A newly introduced bill in Utah should alarm every American who values self-defense as a fundamental right. House Bill 133, titled Use of Force Reporting Requirements, would require individuals who lawfully use force—including deadly force—in self-defense to report themselves to law enforcement or risk losing key legal protections.
On its face, the bill may sound administrative. In reality, it transforms self-defense into a conditional privilege, not a right. Under HB133, failure to promptly report a defensive use of force could bar an individual from asserting self-defense protections during critical pretrial proceedings, including justification hearings that can dismiss charges before trial.
This proposal is especially concerning because it applies even when force is clearly lawful. The “use of force” definition is broad and undefined, potentially encompassing everything from verbal commands to physical force or firearm use. Citizens who are injured, hospitalized, disoriented, or simply focused on getting to safety could find themselves punished not for wrongdoing—but for failing to meet a reporting requirement.
Utah has long been viewed as a strong self-defense state, recognizing no duty to retreat and providing presumptions of reasonableness in home and vehicle defense. HB133 undermines those protections by shifting the burden onto the victim and creating legal traps that prosecutors can exploit after the fact.

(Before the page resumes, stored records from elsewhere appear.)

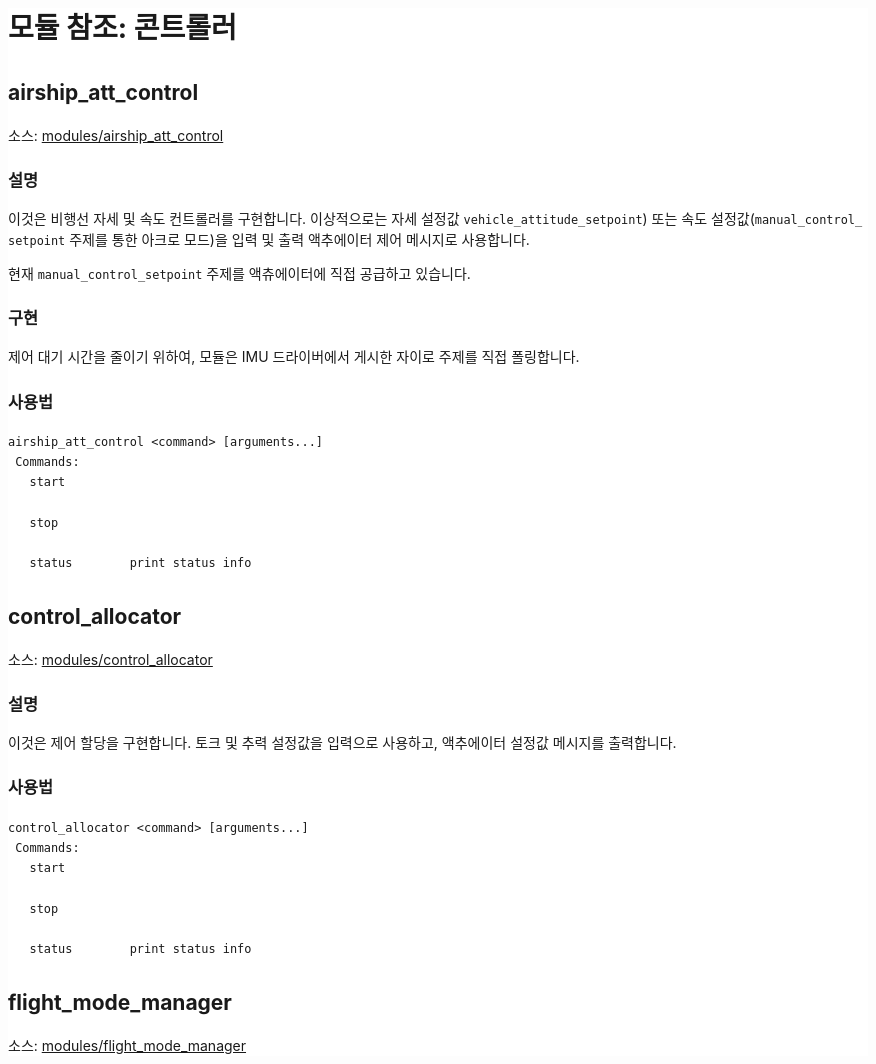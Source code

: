 # 모듈 참조: 콘트롤러

## airship_att_control
소스: [modules/airship_att_control](https://github.com/PX4/PX4-Autopilot/tree/master/src/modules/airship_att_control)


### 설명
이것은 비행선 자세 및 속도 컨트롤러를 구현합니다. 이상적으로는 자세 설정값 `vehicle_attitude_setpoint`) 또는 속도 설정값(`manual_control_setpoint` 주제를 통한 아크로 모드)을 입력 및 출력 액추에이터 제어 메시지로 사용합니다.

현재 `manual_control_setpoint` 주제를 액츄에이터에 직접 공급하고 있습니다.

### 구현
제어 대기 시간을 줄이기 위하여, 모듈은 IMU 드라이버에서 게시한 자이로 주제를 직접 폴링합니다.


<a id="airship_att_control_usage"></a>

### 사용법
```
airship_att_control <command> [arguments...]
 Commands:
   start

   stop

   status        print status info
```
## control_allocator
소스: [modules/control_allocator](https://github.com/PX4/PX4-Autopilot/tree/master/src/modules/control_allocator)


### 설명
이것은 제어 할당을 구현합니다. 토크 및 추력 설정값을 입력으로 사용하고, 액추에이터 설정값 메시지를 출력합니다.

<a id="control_allocator_usage"></a>

### 사용법
```
control_allocator <command> [arguments...]
 Commands:
   start

   stop

   status        print status info
```
## flight_mode_manager
소스: [modules/flight_mode_manager](https://github.com/PX4/PX4-Autopilot/tree/master/src/modules/flight_mode_manager)
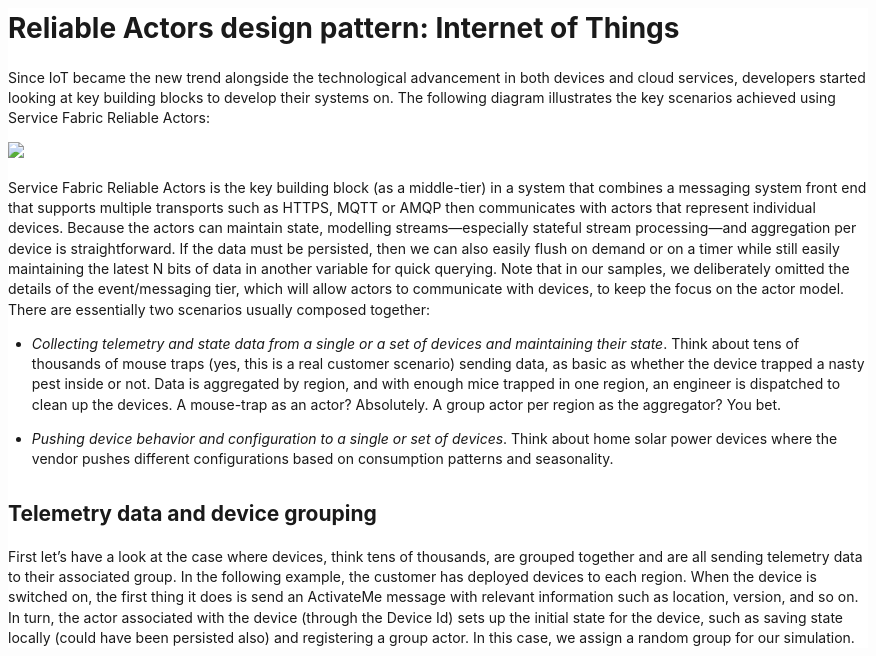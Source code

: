 
<properties
   pageTitle="Reliable Actors for Internet of Things"
   description="Service Fabric Reliable Actors is the key building block (as a middle-tier) in a system that combines a messaging system front end that supports multiple transports such as HTTPS, MQTT or AMQP then communicates with actors that represent individual devices."
   services="service-fabric"
   documentationCenter=".net"
   authors="jessebenson"
   manager="timlt"
   editor=""/>

<tags
   ms.service="service-fabric"
   ms.devlang="dotnet"
   ms.topic="article"
   ms.tgt_pltfrm="NA"
   ms.workload="NA"
   ms.date="08/05/2015"
   ms.author="claudioc"/>

# Reliable Actors design pattern: Internet of Things
Since IoT became the new trend alongside the technological advancement in both devices and cloud services, developers started looking at key building blocks to develop their systems on.
The following diagram illustrates the key scenarios achieved using Service Fabric Reliable Actors:

![][1]

Service Fabric Reliable Actors is the key building block (as a middle-tier) in a system that combines a messaging system front end that supports multiple transports such as HTTPS, MQTT or AMQP then communicates with actors that represent individual devices. Because the actors can maintain state, modelling streams—especially stateful stream processing—and aggregation per device is straightforward. If the data must be persisted, then we can also easily flush on demand or on a timer while still easily maintaining the latest N bits of data in another variable for quick querying.
Note that in our samples, we deliberately omitted the details of the event/messaging tier, which will allow actors to communicate with devices, to keep the focus on the actor model.
There are essentially two scenarios usually composed together:

* *Collecting telemetry and state data from a single or a set of devices and maintaining their state*. Think about tens of thousands of mouse traps (yes, this is a real customer scenario) sending data, as basic as whether the device trapped a nasty pest inside or not. Data is aggregated by region, and with enough mice trapped in one region, an engineer is dispatched to clean up the devices. A mouse-trap as an actor? Absolutely. A group actor per region as the aggregator? You bet.

* *Pushing device behavior and configuration to a single or set of devices*. Think about home solar power devices where the vendor pushes different configurations based on consumption patterns and seasonality.

## Telemetry data and device grouping

First let’s have a look at the case where devices, think tens of thousands, are grouped together and are all sending telemetry data to their associated group. In the following example, the customer has deployed devices to each region.
When the device is switched on, the first thing it does is send an ActivateMe message with relevant information such as location, version, and so on. In turn, the actor associated with the device (through the Device Id) sets up the initial state for the device, such as saving state locally (could have been persisted also) and registering a group actor. In this case, we assign a random group for our simulation.


[1]: ./media/service-fabric-reliable-actors-pattern-internet-of-things/internet-of-things-1.png
[2]: ./media/service-fabric-reliable-actors-pattern-internet-of-things/internet-of-things-2.png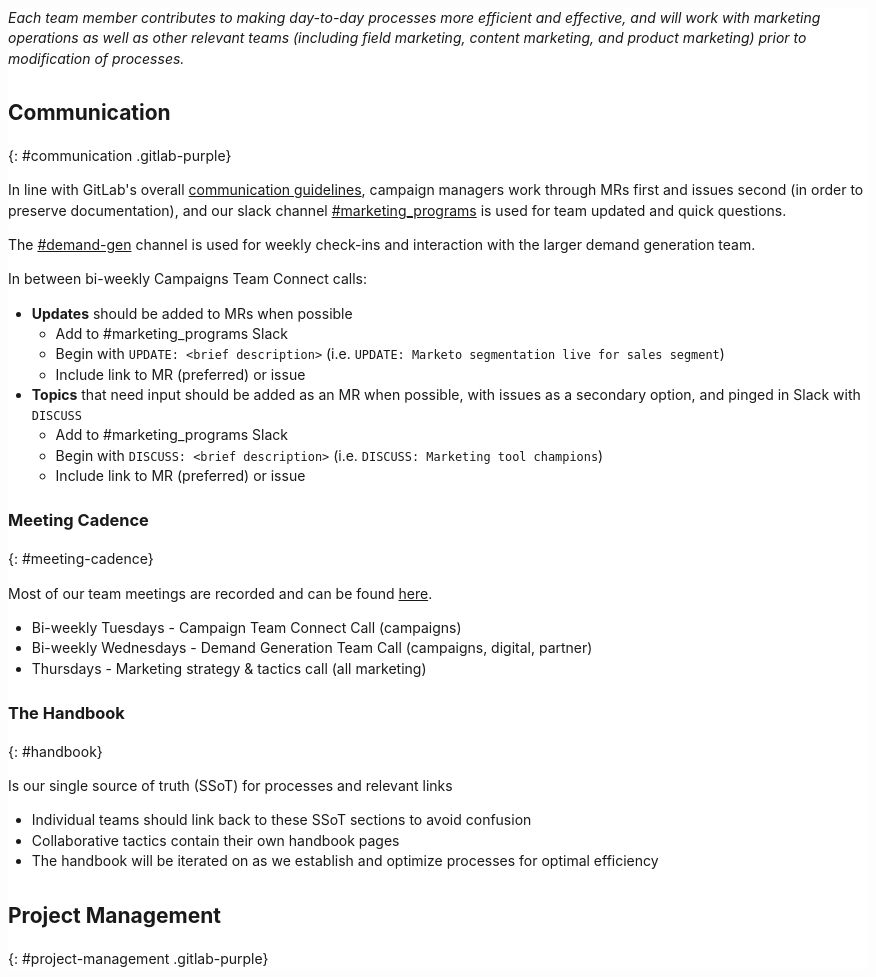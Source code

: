 _Each team member contributes to making day-to-day processes more efficient and effective, and will work with marketing operations as well as other relevant teams (including field marketing, content marketing, and product marketing) prior to modification of processes._



## Communication
{: #communication .gitlab-purple}


In line with GitLab's overall [communication guidelines](https://about.gitlab.com/handbook/communication/), campaign managers work through MRs first and issues second (in order to preserve documentation), and our slack channel [#marketing_programs](https://gitlab.slack.com/archives/CCWUCP4MS) is used for team updated and quick questions.

The [#demand-gen](https://gitlab.slack.com/archives/CJFB4T7EX) channel is used for weekly check-ins and interaction with the larger demand generation team.

In between bi-weekly Campaigns Team Connect calls:
* **Updates** should be added to MRs when possible
   - Add to #marketing_programs Slack
   - Begin with `UPDATE: <brief description>` (i.e. `UPDATE: Marketo segmentation live for sales segment`)
   - Include link to MR (preferred) or issue
* **Topics** that need input should be added as an MR when possible, with issues as a secondary option, and pinged in Slack with `DISCUSS`
   - Add to #marketing_programs Slack
   - Begin with `DISCUSS: <brief description>` (i.e. `DISCUSS: Marketing tool champions`)
   - Include link to MR (preferred) or issue

### Meeting Cadence
{: #meeting-cadence}


Most of our team meetings are recorded and can be found [here](https://drive.google.com/drive/u/1/folders/1GDkvqVhimLDnX744eh9YS6_qHhKRafmJ).

- Bi-weekly Tuesdays - Campaign Team Connect Call (campaigns)
- Bi-weekly Wednesdays - Demand Generation Team Call (campaigns, digital, partner)
- Thursdays - Marketing strategy & tactics call (all marketing)

### The Handbook
{: #handbook}


Is our single source of truth (SSoT) for processes and relevant links

- Individual teams should link back to these SSoT sections to avoid confusion
- Collaborative tactics contain their own handbook pages
- The handbook will be iterated on as we establish and optimize processes for optimal efficiency

## Project Management
{: #project-management .gitlab-purple}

The bill also raises serious constitutional concerns beyond the Second Amendment. By conditioning legal defenses on compelled reporting, the state risks infringing on the Fifth Amendment right against self-incrimination. Citizens should never be forced to choose between remaining silent and preserving their constitutional protections.
This is how gun control advances in states that would never pass outright bans—through procedural hurdles, reporting mandates, and technical penalties that make people hesitate before defending themselves. And hesitation in a violent encounter can be deadly.
If this approach succeeds in Utah, it will not stay there. Mandatory self-defense reporting laws could quickly spread to other states under the guise of “reasonable” reform. Self-defense is not a bureaucratic process—it is a natural, constitutional right. Any law that conditions it on paperwork or timelines is an infringement, plain and simple.